EditorialTote Stimmen

Technische und kulturelle Neuerungen wurden schon immer mit Skepsis betrachtet.

Als vor rund hundert Jahren der Siegeszug des Kinos begann, gab es nicht wenige Theaterschauspieler, die dem neuen Medium skeptisch gegenüberstanden. Eine Aufzeichnung könne nie den Charme einer Live-Darbietung erreichen, argumentierten sie. Zumal auch Filmschauspieler altern und versterben, so dass man irgendwann nur noch die in der Zeit eingefrorenen Abbilder toter Menschen auf der Leinwand sehen würde.
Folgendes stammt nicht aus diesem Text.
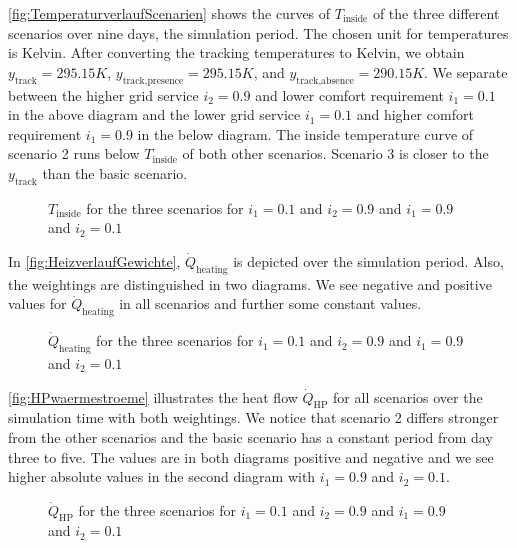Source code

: \autoref{fig:TemperaturverlaufScenarien} shows the curves of $T_\text{inside}$ of the three different scenarios over nine days, the simulation period. The chosen unit for temperatures is Kelvin. After converting  the tracking temperatures to Kelvin, we obtain $y_\text{track} = 295.15 K$, $y_\text{track,presence} = 295.15 K$, and $y_\text{track,absence} = 290.15 K$. We separate between the higher grid service $i_\text{2} = 0.9$ and lower comfort requirement $i_\text{1} = 0.1$ in the above diagram and the lower grid service $i_\text{1} = 0.1$ and higher comfort requirement $i_\text{1} = 0.9$ in the below diagram.\newline 
The inside temperature curve of scenario 2 runs below $T_\text{inside}$ of both other scenarios. Scenario 3 is closer to the $y_\text{track}$ than the basic scenario. 
    \begin{figure}[H]
           \centering
        \def\svgwidth{1\textwidth}
        
        \caption{$T_\text{inside}$ for the three scenarios for $i_\text{1} = 0.1$ and $i_\text{2} = 0.9$ and $i_\text{1} = 0.9$ and $i_\text{2} = 0.1$}
         \label{fig:TemperaturverlaufScenarien}
    \end{figure}
 
In \autoref{fig:HeizverlaufGewichte}, $\dot{Q}_\text{heating}$ is depicted over the simulation period. Also, the weightings are distinguished in two diagrams. We see negative and positive values for $\dot{Q}_\text{heating}$ in all scenarios and further some constant values.
     \begin{figure}[H]
           \centering
        \def\svgwidth{1.05\textwidth}
        
        \caption{$\dot{Q}_\text{heating}$ for the three scenarios for $i_\text{1} = 0.1$ and $i_\text{2} = 0.9$ and $i_\text{1} = 0.9$ and $i_\text{2} = 0.1$}
         \label{fig:HeizverlaufGewichte}
    \end{figure}
    
\autoref{fig:HPwaermestroeme} illustrates the heat flow $\dot{Q}_\text{HP}$ for all scenarios over the simulation time with both weightings. We notice that scenario 2 differs stronger from the other scenarios and the basic scenario has a constant period from day three to five. The values are in both diagrams positive and negative and we see higher absolute values in the second diagram with $i_\text{1} = 0.9$ and $i_\text{2} = 0.1$.

    \begin{figure}[H]
           \centering
        \def\svgwidth{1.01\textwidth}
        
        \caption{$\dot{Q}_\text{HP}$ for the three scenarios for $i_\text{1} = 0.1$ and $i_\text{2} = 0.9$ and $i_\text{1} = 0.9$ and $i_\text{2} = 0.1$}
         \label{fig:HPwaermestroeme}
    \end{figure}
Für viele damals eine befremdliche Vorstellung.

An diese Debatte musste ich denken, als ich vergangene Woche bei einer Fortbildung zum Thema Künstliche Intelligenz erfuhr, dass es bereits Radiosender gibt, bei denen lang verstorbene Mitarbeiter aktuelle Meldungen lesen. Computer-Programme haben ihre Stimmen „geklont“, so überzeugend, dass selbst nahe Angehörige den Unterschied kaum bemerken. Wird diese Technik in Zukunft so alltäglich wie Filme – oder geht tatsächlich etwas verloren, wenn man Stimmen „aus der Konserve“ hört?

In dieser Ausgabe stellt Tomáš Halík die Frage, wie wir lernen können, auf die lebendigen Worte des Heiligen Geistes zu hören. Und Felix Evers erinnert an die Stimme seines Lehrers, die jetzt verstummt ist. Für immer?